Go through the listing and copy each line that has the string "from" in it.

*EXCERPTED RECORDS*.
-----

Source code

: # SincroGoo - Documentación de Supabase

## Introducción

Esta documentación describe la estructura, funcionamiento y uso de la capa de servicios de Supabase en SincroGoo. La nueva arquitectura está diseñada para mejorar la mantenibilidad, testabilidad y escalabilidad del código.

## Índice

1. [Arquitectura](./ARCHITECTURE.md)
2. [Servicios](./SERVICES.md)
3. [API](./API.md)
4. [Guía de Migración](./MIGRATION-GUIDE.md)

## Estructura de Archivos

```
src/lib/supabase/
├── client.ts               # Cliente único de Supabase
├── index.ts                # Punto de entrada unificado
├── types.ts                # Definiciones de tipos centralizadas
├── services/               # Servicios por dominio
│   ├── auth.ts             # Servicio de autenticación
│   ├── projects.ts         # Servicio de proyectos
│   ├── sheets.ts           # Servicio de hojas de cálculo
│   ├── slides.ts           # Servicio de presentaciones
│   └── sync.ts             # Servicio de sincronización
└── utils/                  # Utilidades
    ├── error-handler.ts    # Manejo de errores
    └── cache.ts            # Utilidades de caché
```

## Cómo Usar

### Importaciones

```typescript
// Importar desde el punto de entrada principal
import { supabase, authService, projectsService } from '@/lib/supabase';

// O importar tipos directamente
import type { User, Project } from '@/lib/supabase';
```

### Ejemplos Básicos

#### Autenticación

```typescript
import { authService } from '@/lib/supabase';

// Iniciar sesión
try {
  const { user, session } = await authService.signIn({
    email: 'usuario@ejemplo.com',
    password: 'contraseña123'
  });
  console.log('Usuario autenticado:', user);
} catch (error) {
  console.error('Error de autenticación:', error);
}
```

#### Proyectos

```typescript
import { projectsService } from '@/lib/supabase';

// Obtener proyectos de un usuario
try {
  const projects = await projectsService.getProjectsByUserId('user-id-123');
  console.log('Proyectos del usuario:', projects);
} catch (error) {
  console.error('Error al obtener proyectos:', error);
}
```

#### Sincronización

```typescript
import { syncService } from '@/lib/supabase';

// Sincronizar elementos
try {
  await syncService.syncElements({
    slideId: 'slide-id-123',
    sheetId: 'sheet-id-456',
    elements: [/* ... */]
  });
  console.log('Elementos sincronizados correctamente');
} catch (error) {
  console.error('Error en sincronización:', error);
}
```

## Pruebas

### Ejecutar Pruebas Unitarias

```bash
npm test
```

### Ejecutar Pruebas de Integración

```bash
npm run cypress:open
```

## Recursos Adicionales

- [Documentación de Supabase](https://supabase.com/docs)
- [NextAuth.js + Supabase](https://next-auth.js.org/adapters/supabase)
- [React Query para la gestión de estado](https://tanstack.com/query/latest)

-----

*EXERCISE OUTPUT*.
import { supabase, authService, projectsService } from '@/lib/supabase';
import type { User, Project } from '@/lib/supabase';
import { authService } from '@/lib/supabase';
import { projectsService } from '@/lib/supabase';
import { syncService } from '@/lib/supabase';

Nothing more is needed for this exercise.